On 19 December, dozens of ISKCON followers organized a rally in front of the Russian Consulate in Kolkata, holding up copies of the Bhagavad Gita As It Is in various languages and demanding to stop persecution of their most important scripture. Similar protest marches were held in New Delhi and Chandigarh. Gopal Krishna Goswami, ISKCON's Governing Body Commissioner for India, said that ISKCON members are poised to intensify their public protests across the globe if their scripture is banned. He said, "I hope the Indian government will be able to pressurize the Russian government and the matter gets solved legally. It's a book of peace and there's nothing extreme in it. Holy scriptures shouldn't be taken to court".

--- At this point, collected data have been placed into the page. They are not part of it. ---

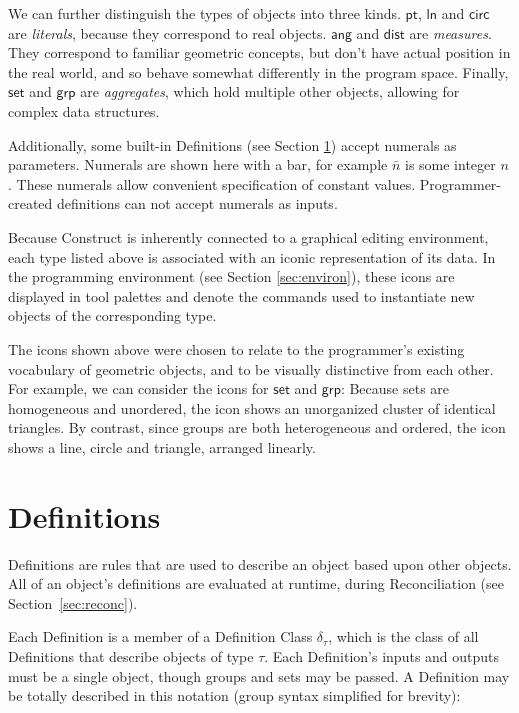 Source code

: \documentclass[twoside,openright,11pt]{report}
\begin{document}
We can further distinguish the types of objects into three kinds. 
$\mathsf{pt}$, $\mathsf{ln}$ and $\mathsf{circ}$ are {\it literals}, because they correspond to real objects. 
$\mathsf{ang}$ and $\mathsf{dist}$ are {\it measures}. 
They correspond to familiar geometric concepts, but don't have actual position in the real world, and so behave somewhat differently in the program space. 
Finally, $\mathsf{set}$ and $\mathsf{grp}$ are {\it aggregates}, which hold multiple other objects, allowing for complex data structures.

Additionally, some built-in Definitions (see Section \ref{sec:def}) accept numerals as parameters. 
Numerals are shown here with a bar, for example $\bar{n}$ is some integer $n$.
These numerals allow convenient specification of constant values. 
Programmer-created definitions can not accept numerals as inputs. 

Because Construct is inherently connected to a graphical editing environment, each type listed above is associated with an iconic representation of its data.
In the programming environment (see Section \ref{sec:environ}), these icons are displayed in tool palettes and denote the commands used to instantiate new objects of the corresponding type.

The icons shown above were chosen to relate to the programmer's existing vocabulary of geometric objects, and to be visually distinctive from each other. 
For example, we can consider the icons for $\mathsf{set}$ and $\mathsf{grp}$: Because sets are homogeneous and unordered, the icon shows an unorganized cluster of identical triangles. 
By contrast, since groups are both heterogeneous and ordered, the icon shows a line, circle and triangle, arranged linearly.

\section{Definitions}
\label{sec:def}

Definitions are rules that are used to describe an object based upon other objects. 
All of an object's definitions are evaluated at runtime, during Reconciliation (see Section~\ref{sec:reconc}). 

Each Definition is a member of a Definition Class $\delta_\tau$, which is the class of all Definitions that describe objects of type $\tau$. 
Each Definition's inputs and outputs must be a single object, though groups and sets may be passed.
A Definition may be totally described in this notation (group syntax simplified for brevity): 
\end{document}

On 21 December, a highly respected Islamic seminary Darul Uloom Deoband issued a statement signed by its vice-chancellor Abul Qasim Nomani in defense of the Bhagavad Gita, in which he condemned "Russian diktat against the Hindu holy scripture". Nomani also called accusations of the Gita of extremism "totally baseless and highly objectionable", maintaining that the proposed ban is tantamount to violation of the freedom of conscience "enshrined" in the Indian Constitution, and called on boldly countering the "Russian highhandedness".
Maulana Khalid Rashid, head of Firangi Mahal, another Islamic center of higher education in Lucknow, also condemned what he called "Russian arrogance" and called on Muslims to support Hindu followers while appealing to the Indian government "to take a firm stance so that such blasphemous interference is not attempted in future".

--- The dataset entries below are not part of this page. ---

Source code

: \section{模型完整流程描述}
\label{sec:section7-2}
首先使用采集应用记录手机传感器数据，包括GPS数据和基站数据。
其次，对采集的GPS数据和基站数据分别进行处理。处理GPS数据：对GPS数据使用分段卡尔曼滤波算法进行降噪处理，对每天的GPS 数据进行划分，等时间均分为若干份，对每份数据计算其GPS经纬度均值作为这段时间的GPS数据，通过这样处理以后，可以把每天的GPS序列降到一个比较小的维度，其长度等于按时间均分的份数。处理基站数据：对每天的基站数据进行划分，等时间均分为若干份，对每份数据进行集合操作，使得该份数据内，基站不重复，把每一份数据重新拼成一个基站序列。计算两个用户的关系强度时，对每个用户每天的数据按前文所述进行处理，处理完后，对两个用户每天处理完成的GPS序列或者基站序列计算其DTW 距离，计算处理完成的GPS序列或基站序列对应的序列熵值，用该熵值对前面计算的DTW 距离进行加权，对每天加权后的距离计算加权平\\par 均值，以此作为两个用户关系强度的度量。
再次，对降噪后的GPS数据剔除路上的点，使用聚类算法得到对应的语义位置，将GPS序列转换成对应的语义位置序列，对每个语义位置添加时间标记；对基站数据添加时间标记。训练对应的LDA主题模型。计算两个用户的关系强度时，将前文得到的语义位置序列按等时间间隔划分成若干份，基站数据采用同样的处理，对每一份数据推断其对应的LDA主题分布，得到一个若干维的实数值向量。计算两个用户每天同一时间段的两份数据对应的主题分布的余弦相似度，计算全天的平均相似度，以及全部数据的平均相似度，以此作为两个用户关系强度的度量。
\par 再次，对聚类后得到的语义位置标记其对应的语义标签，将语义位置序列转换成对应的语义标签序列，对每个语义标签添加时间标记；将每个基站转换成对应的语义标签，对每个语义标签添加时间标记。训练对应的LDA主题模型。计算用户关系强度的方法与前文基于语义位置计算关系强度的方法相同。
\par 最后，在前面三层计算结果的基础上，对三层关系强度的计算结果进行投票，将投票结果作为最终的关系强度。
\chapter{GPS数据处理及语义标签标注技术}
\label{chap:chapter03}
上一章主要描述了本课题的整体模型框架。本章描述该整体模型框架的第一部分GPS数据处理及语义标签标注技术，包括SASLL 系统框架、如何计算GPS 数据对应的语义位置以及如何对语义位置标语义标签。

On 22 December 2011, Isai Mahasangh organization representing Christians in the Indian state of Madhya Pradesh addressed the President of India Pratibha Patil and the Pope Benedict XVI, asking for their intervention in the Bhagavad Gita trial. An Isai Mahasangh delegation conveyed their memorandum to the President through Madhya Pradesh governor Ram Naresh Yadav, and to the Pope through the Holy See embassy in New Delhi. Jerry Paul, General Secretary of Isai Mahasangh, stated that it was clear from the court case against the Gita that "the Russians are not aware of the importance of the Gita, the teachings and values it upholds and above all its place in the life of millions of Indians".

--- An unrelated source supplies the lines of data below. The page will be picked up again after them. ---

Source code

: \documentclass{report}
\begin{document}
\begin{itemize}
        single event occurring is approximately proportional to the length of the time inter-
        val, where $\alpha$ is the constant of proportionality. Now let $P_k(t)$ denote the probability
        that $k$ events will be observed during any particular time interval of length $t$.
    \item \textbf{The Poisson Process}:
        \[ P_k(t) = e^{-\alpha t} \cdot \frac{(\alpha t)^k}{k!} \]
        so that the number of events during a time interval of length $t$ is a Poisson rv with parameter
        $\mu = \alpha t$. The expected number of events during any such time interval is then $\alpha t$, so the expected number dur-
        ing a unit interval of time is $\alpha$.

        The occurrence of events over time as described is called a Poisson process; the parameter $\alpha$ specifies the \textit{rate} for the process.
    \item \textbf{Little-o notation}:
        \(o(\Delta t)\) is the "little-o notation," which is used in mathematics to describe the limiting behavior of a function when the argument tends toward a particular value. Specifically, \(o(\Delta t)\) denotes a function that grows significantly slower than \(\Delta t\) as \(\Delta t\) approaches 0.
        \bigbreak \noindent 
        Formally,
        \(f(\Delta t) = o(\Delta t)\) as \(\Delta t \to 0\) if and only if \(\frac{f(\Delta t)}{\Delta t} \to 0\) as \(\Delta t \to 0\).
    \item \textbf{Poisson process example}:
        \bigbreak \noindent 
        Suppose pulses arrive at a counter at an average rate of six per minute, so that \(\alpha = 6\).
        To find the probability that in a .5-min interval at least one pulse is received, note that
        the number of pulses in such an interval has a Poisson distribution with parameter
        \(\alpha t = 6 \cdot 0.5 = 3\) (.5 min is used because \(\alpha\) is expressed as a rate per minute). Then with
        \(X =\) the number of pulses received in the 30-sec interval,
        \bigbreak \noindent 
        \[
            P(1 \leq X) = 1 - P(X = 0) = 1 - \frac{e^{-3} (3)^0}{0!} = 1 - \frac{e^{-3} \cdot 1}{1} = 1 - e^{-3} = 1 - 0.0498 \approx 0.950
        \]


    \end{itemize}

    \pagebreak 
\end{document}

A prominent Hindu teacher Sri Sri Ravi Shankar in his Twitter called the proposed ban of the Bhagavad Gita in Russia "an unpardonable loss for the people of Russia" and, countering accusations of the book of "extremism" and "intolerance" opined that it was the move to ban the scripture that showed intolerance and bred terrorism rather than the Gita's teachings.

====Hindu activists====
On 20 December 2011, the Vishwa Hindu Parishad (VHP) threatened to protest outside Russian missions in India if Russia effects the ban. VHP General Secretary Pravin Togadia said in a statement that the Bhagavad Gita is held sacred by all Hindus and that its principles have universal appeal and "touch humanity so very deeply", citing Albert Einstein's fascination with the book as an example. Togadia also warned Russian authorities that Indians will be forced to boycott Russian goods, plants, and offices in India in response to the Gita ban in Russia. A group of VHP members held a protest march in front of the Russian consulate in Mumbai. VHP and Bajrang Dal activists also staged protest in Chandigarh, calling on the Indian government to protect the rights of Hindus in Russia and denouncing the proposed ban. On 23 December, dozens of activists of Rashtrawadi Sena, a hardline Hindu group, burned a Russian flag and shouted anti-Russian slogans during a protest march in New Delhi over the proposed ban. Rashtrawadi Sena president Jai Bhagwan Goyal called the Gita "the most pious book of the nation" and said there will be no tolerance for insulting it. The protesters also sent a memorandum to Indian President Pratibha Patil, and to the Russian embassy, demanding to avert the ban. They also urged the President to declare the Bhagavad Gita a "national scripture" in order to prevent such insults in the future. A similar protest along with the burning of a Russian flag was held on 26 December by activists of the right-wing Hindu organisation Shiv Sena in Amritsar. In a similar move, a Jammu unit of Sri Ram Sena appealed to Indian and Russian authorities to forestall the impending Gita ban "for the betterment of Indo-Russia relations".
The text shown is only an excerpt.